SOSP paper on DynamoDB mentions :
“Data is distributed across multiple servers using partitioning, and each partition is further replicated to provide availability. The technique for distributing (aka partitioning) is consistent hashing”.
If you see MongoDB’s online manual:
“Sharding is a method to distribute data across multiple different servers. We achieve horizontal scalability through sharding”.
I really don’t see any difference in the implied meaning of these two statements from the literature on two different databases. Both are trying to distribute data to multiple machines and building a scale out database architecture.
Both these databases (and many other NoSQL databases) distribute the data across multiple different machines in a clustered deployment. It is pointless to talk about the strategy used for distributing.
The basic thing to understand is this. Let’s use the word partition for now.
I have a set of data items (records). Each record has a key. I can use this key topartition (distribute) these records into multiple different units. If we talk about Oracle RDBMS, table partitioning has been there for quite some time. Using the partition key, records of a table are sub-divided into 2 or more partitions. These partitions are still in the control of same DB Instance : share the same CPU, memory, I/O, storage resources with other peer partitions and also other non-partitioned tables.
When a query comes, we first determine which partition does the query have its data on. The corresponding partition’s data is then processed to return the results of query. There is no need to touch other partitions.
Oracle supports Hash, Range, and List based partitioning.
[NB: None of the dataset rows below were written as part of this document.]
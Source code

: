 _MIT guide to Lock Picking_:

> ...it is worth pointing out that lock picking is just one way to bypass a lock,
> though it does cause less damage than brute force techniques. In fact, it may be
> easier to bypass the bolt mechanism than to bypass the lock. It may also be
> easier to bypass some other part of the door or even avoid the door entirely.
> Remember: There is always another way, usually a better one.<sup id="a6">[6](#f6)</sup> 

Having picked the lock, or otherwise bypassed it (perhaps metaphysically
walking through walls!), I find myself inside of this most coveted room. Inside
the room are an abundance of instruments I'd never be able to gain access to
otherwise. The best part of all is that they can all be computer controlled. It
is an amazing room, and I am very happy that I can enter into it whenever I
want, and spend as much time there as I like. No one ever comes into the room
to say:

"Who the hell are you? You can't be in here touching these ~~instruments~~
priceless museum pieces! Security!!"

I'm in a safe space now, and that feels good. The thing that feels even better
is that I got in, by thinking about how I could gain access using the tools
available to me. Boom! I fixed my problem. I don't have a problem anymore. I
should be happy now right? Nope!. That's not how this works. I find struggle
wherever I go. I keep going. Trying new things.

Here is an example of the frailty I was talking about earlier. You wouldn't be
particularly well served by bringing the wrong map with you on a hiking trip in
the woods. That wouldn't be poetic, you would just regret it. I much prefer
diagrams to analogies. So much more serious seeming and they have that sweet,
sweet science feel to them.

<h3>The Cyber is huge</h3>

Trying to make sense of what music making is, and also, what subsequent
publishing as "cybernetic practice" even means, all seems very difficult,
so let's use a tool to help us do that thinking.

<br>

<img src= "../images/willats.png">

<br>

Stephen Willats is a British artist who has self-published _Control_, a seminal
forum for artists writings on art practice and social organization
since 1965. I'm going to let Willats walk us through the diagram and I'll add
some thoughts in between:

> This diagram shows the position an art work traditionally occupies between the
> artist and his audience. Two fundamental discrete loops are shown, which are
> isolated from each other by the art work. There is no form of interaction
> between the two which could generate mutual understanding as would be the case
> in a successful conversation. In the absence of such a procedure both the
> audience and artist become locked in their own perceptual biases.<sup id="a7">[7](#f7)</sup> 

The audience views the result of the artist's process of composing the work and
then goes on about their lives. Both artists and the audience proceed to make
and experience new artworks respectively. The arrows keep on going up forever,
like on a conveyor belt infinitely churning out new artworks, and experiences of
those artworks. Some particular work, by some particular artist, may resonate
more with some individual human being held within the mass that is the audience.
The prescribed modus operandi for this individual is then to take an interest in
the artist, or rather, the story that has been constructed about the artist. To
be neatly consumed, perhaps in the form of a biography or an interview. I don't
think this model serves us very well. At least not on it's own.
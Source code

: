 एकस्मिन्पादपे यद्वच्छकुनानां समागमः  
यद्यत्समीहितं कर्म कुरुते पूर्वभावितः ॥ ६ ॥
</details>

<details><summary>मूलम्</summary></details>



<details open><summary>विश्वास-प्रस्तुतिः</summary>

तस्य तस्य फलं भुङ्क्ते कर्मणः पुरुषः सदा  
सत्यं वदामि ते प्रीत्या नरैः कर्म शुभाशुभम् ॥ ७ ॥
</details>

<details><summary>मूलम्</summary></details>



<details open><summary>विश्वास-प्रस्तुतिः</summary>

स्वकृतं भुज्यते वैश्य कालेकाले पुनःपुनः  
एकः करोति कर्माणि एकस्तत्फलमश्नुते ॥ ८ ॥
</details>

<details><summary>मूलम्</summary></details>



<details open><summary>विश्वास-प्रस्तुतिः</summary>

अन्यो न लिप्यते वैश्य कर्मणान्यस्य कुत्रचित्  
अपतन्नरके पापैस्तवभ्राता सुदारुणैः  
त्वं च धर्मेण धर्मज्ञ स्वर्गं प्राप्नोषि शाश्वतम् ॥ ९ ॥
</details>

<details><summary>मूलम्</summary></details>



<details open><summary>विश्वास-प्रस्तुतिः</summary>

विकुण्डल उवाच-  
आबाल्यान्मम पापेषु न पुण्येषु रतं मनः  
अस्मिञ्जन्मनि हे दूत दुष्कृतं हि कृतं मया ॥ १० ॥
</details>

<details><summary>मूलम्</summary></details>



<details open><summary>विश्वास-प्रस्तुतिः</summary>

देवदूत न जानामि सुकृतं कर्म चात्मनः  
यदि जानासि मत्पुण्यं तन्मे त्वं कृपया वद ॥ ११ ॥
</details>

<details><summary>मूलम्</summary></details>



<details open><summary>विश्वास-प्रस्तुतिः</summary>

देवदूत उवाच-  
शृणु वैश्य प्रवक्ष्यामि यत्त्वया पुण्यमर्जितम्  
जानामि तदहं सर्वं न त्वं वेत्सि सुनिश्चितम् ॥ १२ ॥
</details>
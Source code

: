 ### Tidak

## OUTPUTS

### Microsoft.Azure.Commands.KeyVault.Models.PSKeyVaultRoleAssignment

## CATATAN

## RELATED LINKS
The purpose of these and many other distribution schemes is simple: given a key for a record, determine the destination partition that it will belong to.
Now let’s talk about sharding. Note that concept of partitioning explained in the context of Oracle had all the partitions under the supervision of same DB instance (hence same physical machine).
It turns out that partitioning across different physical machines/nodes is termed as sharding. Now each partition sits on an entirely different physical machine, and thus in a different schema and under the control of a separate database instance. This is what is done in MongoDB. The approaches to distribute data across multiple machines are hash and range.
Similarly this is what is also done in DynamoDB and Cassandra where the distribution technique is Consistent hashing.
This difference between sharding and partitioning is acceptable -
“sharding is distribution or partition of data across multiple different machines whereas partitioning is distribution of data on the same machine”.
I would personally want to go with this difference although nothing really prevents from saying “sharding is partitioning across different machines”.
Both have to work with a distribution key. Now we can call it as “shard key” or “partition key”. It does not really matter. In fact MongoDB’s documentation uses both “partitioning” and “sharding” terms. DynamoDB and Cassandra only use “partitioning” term.
In Oracle RAC, we can partition the data across multiple instances. A table T when stored in a RAC environment can be hash partitioned (using the hash value of partition key) across the RAC nodes. The hash value will determine which node the key (and its record) will go to. Going by the definition of sharding, what we can do in RAC is kind of related to sharding but we call it as partitioning. Again an overlap.
There is one key difference. RAC is _not_ a shared nothing architecture. It is _not_ a shared everything architecture as well. It is shared disk architecture, and that is why I think sharding is not the right term to use here although the data is still getting distributed across different physical nodes.
This is the reason why sharding is related to shared nothing architecture where we distribute/partition data across multiple different nodes, and nodes do not share any type of resources. This is the key difference to understand.